The National Pension System (NPS) is a vital tool for salaried middle class people to save taxes and plan for retirement. Here are seven key insights of NPS that explain its importance and how it can be strategically used in saving taxes and preparing for retirement.
Primary reason to invest in NPS – tax saving: There is a lot of content out there on social media/ blogs/ YouTube about NPS. I have researched this topic in depth and understood that the key purpose behind investing in the NPS should only and only be tax saving. If you are investing for any other reason – be assured there are better vehicles available to invest.
No need for tier II account: The National Pension System offers two types of accounts: Tier I and Tier II.
Tier I account is where all the tax deductions are applicable. In Tier II accounts no tax deductions are applicable. You do not need an NPS tier II account. Also, the taxation in NPS Tier II Account is complex and there is a lot of ambiguity even between tax experts.

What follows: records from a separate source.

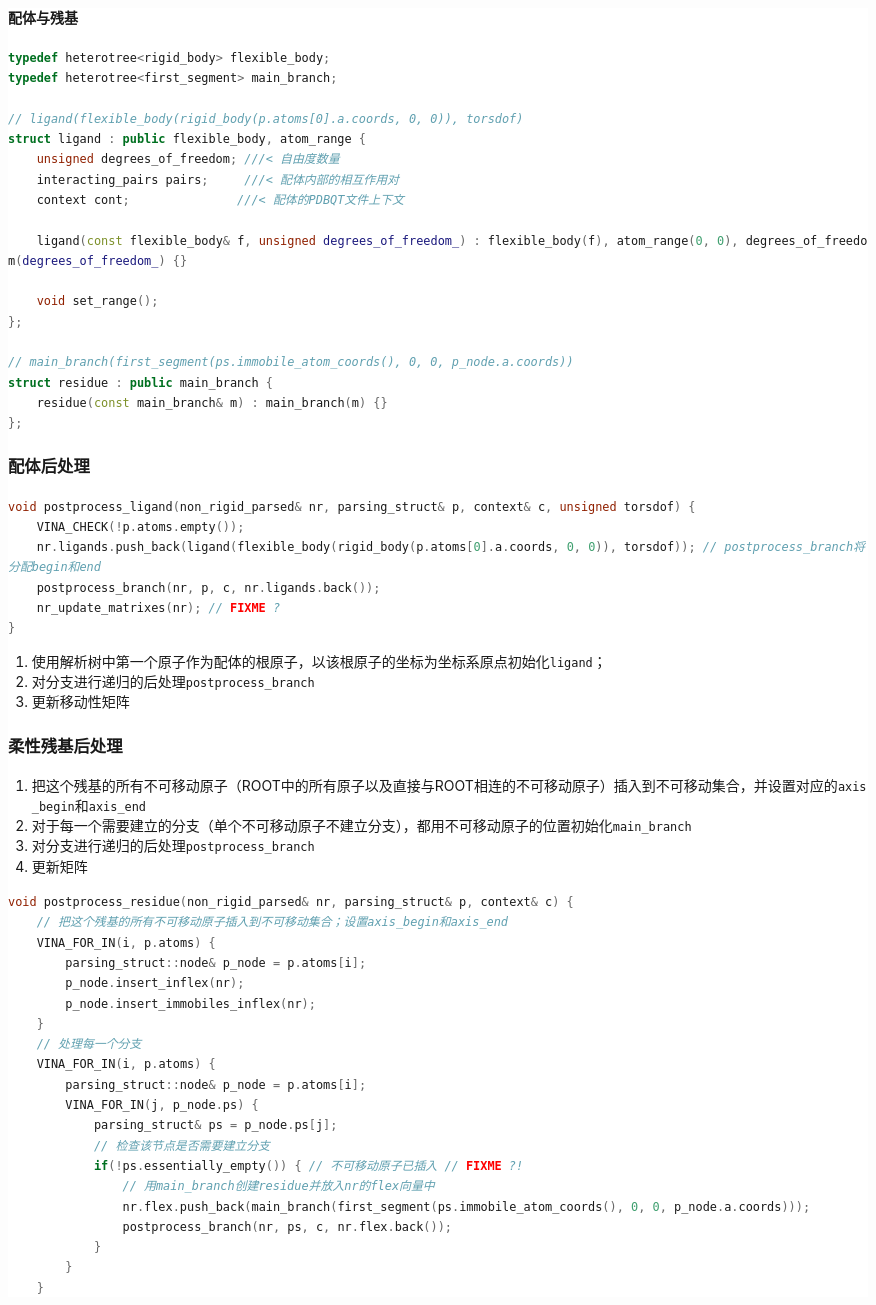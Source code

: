 #### 配体与残基
```cpp
typedef heterotree<rigid_body> flexible_body;
typedef heterotree<first_segment> main_branch;

// ligand(flexible_body(rigid_body(p.atoms[0].a.coords, 0, 0)), torsdof)
struct ligand : public flexible_body, atom_range {
    unsigned degrees_of_freedom; ///< 自由度数量
    interacting_pairs pairs;     ///< 配体内部的相互作用对
    context cont;               ///< 配体的PDBQT文件上下文
	
    ligand(const flexible_body& f, unsigned degrees_of_freedom_) : flexible_body(f), atom_range(0, 0), degrees_of_freedom(degrees_of_freedom_) {}
    
    void set_range();
};

// main_branch(first_segment(ps.immobile_atom_coords(), 0, 0, p_node.a.coords))
struct residue : public main_branch {
    residue(const main_branch& m) : main_branch(m) {}
};
```

### 配体后处理
```cpp
void postprocess_ligand(non_rigid_parsed& nr, parsing_struct& p, context& c, unsigned torsdof) {
    VINA_CHECK(!p.atoms.empty());
    nr.ligands.push_back(ligand(flexible_body(rigid_body(p.atoms[0].a.coords, 0, 0)), torsdof)); // postprocess_branch将分配begin和end
    postprocess_branch(nr, p, c, nr.ligands.back());
    nr_update_matrixes(nr); // FIXME ?
}
```
1. 使用解析树中第一个原子作为配体的根原子，以该根原子的坐标为坐标系原点初始化`ligand`；
2. 对分支进行递归的后处理`postprocess_branch`
3. 更新移动性矩阵

### 柔性残基后处理
1. 把这个残基的所有不可移动原子（ROOT中的所有原子以及直接与ROOT相连的不可移动原子）插入到不可移动集合，并设置对应的`axis_begin`和`axis_end`
2. 对于每一个需要建立的分支（单个不可移动原子不建立分支），都用不可移动原子的位置初始化`main_branch`
3. 对分支进行递归的后处理`postprocess_branch`
4. 更新矩阵
```cpp
void postprocess_residue(non_rigid_parsed& nr, parsing_struct& p, context& c) {
    // 把这个残基的所有不可移动原子插入到不可移动集合；设置axis_begin和axis_end
    VINA_FOR_IN(i, p.atoms) {
        parsing_struct::node& p_node = p.atoms[i];
        p_node.insert_inflex(nr);
        p_node.insert_immobiles_inflex(nr);
    }
    // 处理每一个分支
    VINA_FOR_IN(i, p.atoms) {
        parsing_struct::node& p_node = p.atoms[i];
        VINA_FOR_IN(j, p_node.ps) {
            parsing_struct& ps = p_node.ps[j];
            // 检查该节点是否需要建立分支
            if(!ps.essentially_empty()) { // 不可移动原子已插入 // FIXME ?!
                // 用main_branch创建residue并放入nr的flex向量中
                nr.flex.push_back(main_branch(first_segment(ps.immobile_atom_coords(), 0, 0, p_node.a.coords)));
                postprocess_branch(nr, ps, c, nr.flex.back());
            }
        }
    }
```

There was a time when credit card geeks exploited NPS tier II accounts to make big contributions and then withdrew them back to their bank (there is no lock-in in NPS Tier II). In this process, they earned rewards and miles. Now tier II contributions cannot be made through credit card. Please note, tier I contributions can still be made through credit card.
Available tax deductions: Reiterating, tax saving should be your primary reason for opening the NPS tier I account. Tax benefits under NPS are available across three sections:
a) 80CCD(1) – In this section one can invest up to ₹1.50 lakhs and claim deduction. But the problem is this deduction is within the overall ₹1.50 lakhs of 80C.